Let's for example take a look at a hypothetical product group in a shopping campaign that has a bunch of clicks starting to accumulate. You need to know whether or not you should start to back off your bid because of a lack of performance, or whether you should let it ride because any moment now the next click might convert.

Well there's two ways to go about that. The first is knowing what your click threshold should be. So, for example, one way that I've done it in the past is say take the conversion rate and then do a little bit of math and figure out how many clicks would I need in order to have a 95 or 99% certainty of at least one conversion within that pool? I've I get that number of clicks and I don't yet have a conversion, then something's probably wrong, and it's worth reevaluating.

The other approach is a little more speculative. Take any number of clicks that you have, with a much lower minimum, say like 20 or 30 clicks, and then you assume that the next click literally is that conversion that you've been waiting for. Well that gives you a conversion rate, and then if you know what you expect the average order value to be from that, you can work your way back to a value per click number, and you can generate a bid from that. If it's overly optimistic it'll run up additional clicks, but that'll suppress the perceived conversion rate, and lower your bid accordingly. If you do get those conversions, then that'll bolster the VPC, and then you can bid up normally.

Now, for date ranges there at least two variables to consider when determining how long you're willing to go back in time for data. The first is seasonality, obviously if you're diving all the way back to another period in the year where the behavior can't be expected to be representative of what you should expect tomorrow, that's a problem. You can use year over year data in some cases to help mitigate that, but it's a hard limit.
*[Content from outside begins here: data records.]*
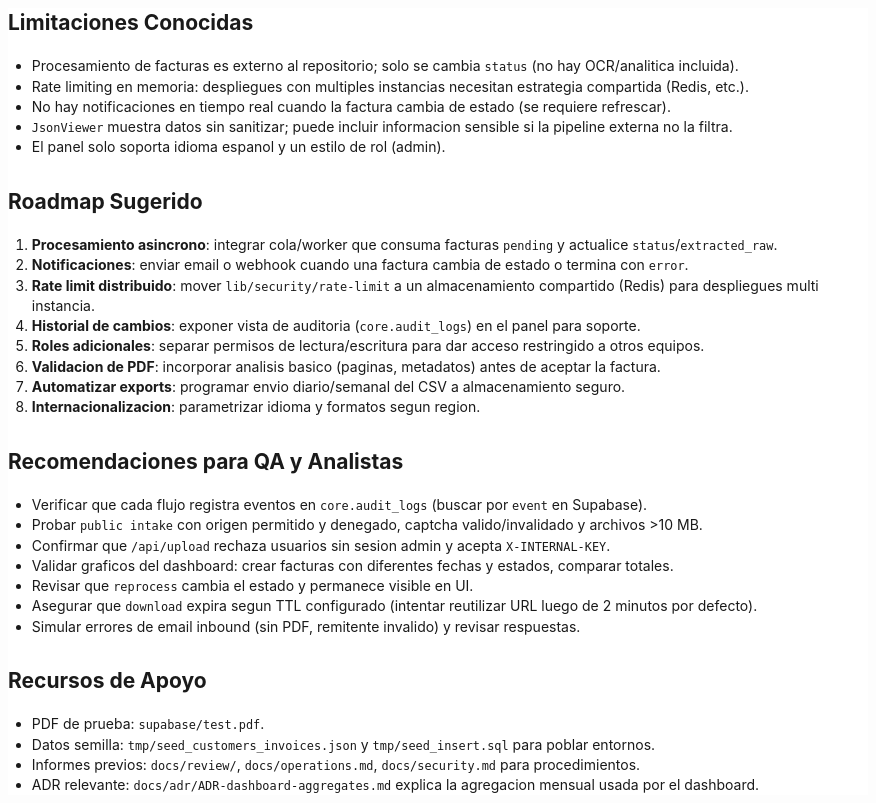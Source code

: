 ## Limitaciones Conocidas
- Procesamiento de facturas es externo al repositorio; solo se cambia `status` (no hay OCR/analitica incluida).
- Rate limiting en memoria: despliegues con multiples instancias necesitan estrategia compartida (Redis, etc.).
- No hay notificaciones en tiempo real cuando la factura cambia de estado (se requiere refrescar).
- `JsonViewer` muestra datos sin sanitizar; puede incluir informacion sensible si la pipeline externa no la filtra.
- El panel solo soporta idioma espanol y un estilo de rol (admin).

## Roadmap Sugerido
1. **Procesamiento asincrono**: integrar cola/worker que consuma facturas `pending` y actualice `status`/`extracted_raw`.
2. **Notificaciones**: enviar email o webhook cuando una factura cambia de estado o termina con `error`.
3. **Rate limit distribuido**: mover `lib/security/rate-limit` a un almacenamiento compartido (Redis) para despliegues multi instancia.
4. **Historial de cambios**: exponer vista de auditoria (`core.audit_logs`) en el panel para soporte.
5. **Roles adicionales**: separar permisos de lectura/escritura para dar acceso restringido a otros equipos.
6. **Validacion de PDF**: incorporar analisis basico (paginas, metadatos) antes de aceptar la factura.
7. **Automatizar exports**: programar envio diario/semanal del CSV a almacenamiento seguro.
8. **Internacionalizacion**: parametrizar idioma y formatos segun region.

## Recomendaciones para QA y Analistas
- Verificar que cada flujo registra eventos en `core.audit_logs` (buscar por `event` en Supabase).
- Probar `public intake` con origen permitido y denegado, captcha valido/invalidado y archivos >10 MB.
- Confirmar que `/api/upload` rechaza usuarios sin sesion admin y acepta `X-INTERNAL-KEY`.
- Validar graficos del dashboard: crear facturas con diferentes fechas y estados, comparar totales.
- Revisar que `reprocess` cambia el estado y permanece visible en UI.
- Asegurar que `download` expira segun TTL configurado (intentar reutilizar URL luego de 2 minutos por defecto).
- Simular errores de email inbound (sin PDF, remitente invalido) y revisar respuestas.

## Recursos de Apoyo
- PDF de prueba: `supabase/test.pdf`.
- Datos semilla: `tmp/seed_customers_invoices.json` y `tmp/seed_insert.sql` para poblar entornos.
- Informes previos: `docs/review/`, `docs/operations.md`, `docs/security.md` para procedimientos.
- ADR relevante: `docs/adr/ADR-dashboard-aggregates.md` explica la agregacion mensual usada por el dashboard.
The other thing is what happens if the behavior suddenly changes? Say a new competitor comes into the market and disrupts the normal flow of shopper behavior. That kind of change is more quickly detected and responded in a shorter date range obviously, but that shorter date range comes at the expense of the level of granularity you can use across keyword bids or additional segments within your shopping campaign, and so on.

Imagine you have a text campaign, so we're not worried about the sub division within the product tree of a shopping campaign. You have the option to either bid at the [inaudible 00:08:46] level or the keyword level. Keyword level is way more granular, you have a lot more control. However, it also reduces your sample size by a factor of how many keywords you have on average per ad group.

So if you're going to do that, say you have 10 key words in an add group, you suddenly 1/10th as much data per keyword, on average, in order to make your decision. And you may end up then needing 10 times as long a date range, which if you're trying to respond to sudden changes in your market, or seasonality, and things like that, that can be more detrimental than beneficial.

So you might look for something that's a little less granular, that still gives you some of that control, say by lumping all of your broad match and phrase match keywords together, and all of your exact match keywords together. Then you only have two samples within the ad group, so you're only doubling the amount of date range you may need to make up for that additional sub division. But that's better than ten times.

Hopefully this helps explain why, no matter what you've tried, you're ad words campaign's always seem to be some kind of struggle to get them to behave the way you'd expect.